On April 26, 2022, after the complaint was
filed, the Company committed to Plaintiff that it would publicly
disclose the Projections to address the allegations in the
Action.
On May 9, 2020, the Company issued a revised
preliminary proxy statement (the "Revised Proxy Statement"). After
the Revised Proxy Statement was issued, Plaintiff withdrew his
motion for a preliminary injunction and advised the Court that he
intended to confer with Defendants shortly after the Company's
stockholder meeting with respect to further proceedings.

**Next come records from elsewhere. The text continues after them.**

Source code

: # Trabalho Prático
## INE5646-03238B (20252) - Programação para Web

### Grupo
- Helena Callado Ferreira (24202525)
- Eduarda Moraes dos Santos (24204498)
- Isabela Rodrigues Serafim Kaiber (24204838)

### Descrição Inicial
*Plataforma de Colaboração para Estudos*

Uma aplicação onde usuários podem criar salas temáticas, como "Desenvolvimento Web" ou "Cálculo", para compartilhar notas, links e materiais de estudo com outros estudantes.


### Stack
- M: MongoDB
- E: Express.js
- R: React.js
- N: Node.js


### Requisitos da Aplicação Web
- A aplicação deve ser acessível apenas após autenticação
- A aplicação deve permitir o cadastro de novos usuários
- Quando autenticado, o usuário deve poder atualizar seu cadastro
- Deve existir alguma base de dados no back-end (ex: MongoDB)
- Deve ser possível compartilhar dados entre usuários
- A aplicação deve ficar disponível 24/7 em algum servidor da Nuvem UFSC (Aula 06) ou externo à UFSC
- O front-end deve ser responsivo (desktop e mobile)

Following negotiations after the Company's
stockholder meeting, Defendants, while denying any and all
liability and maintaining that the Proxy Statement contained all
material information required for stockholders to cast an informed
vote regarding the Merger prior to the Revised Proxy Statement,
agreed to pay or cause to be paid $250,000 to Plaintiff's counsel
as attorneys' fees and expenses and in full satisfaction of
Plaintiff's claims for attorneys' fees and expenses. The Court has
not been asked to review, and will pass no judgment on, the payment
of attorneys' fees and expenses or their reasonableness.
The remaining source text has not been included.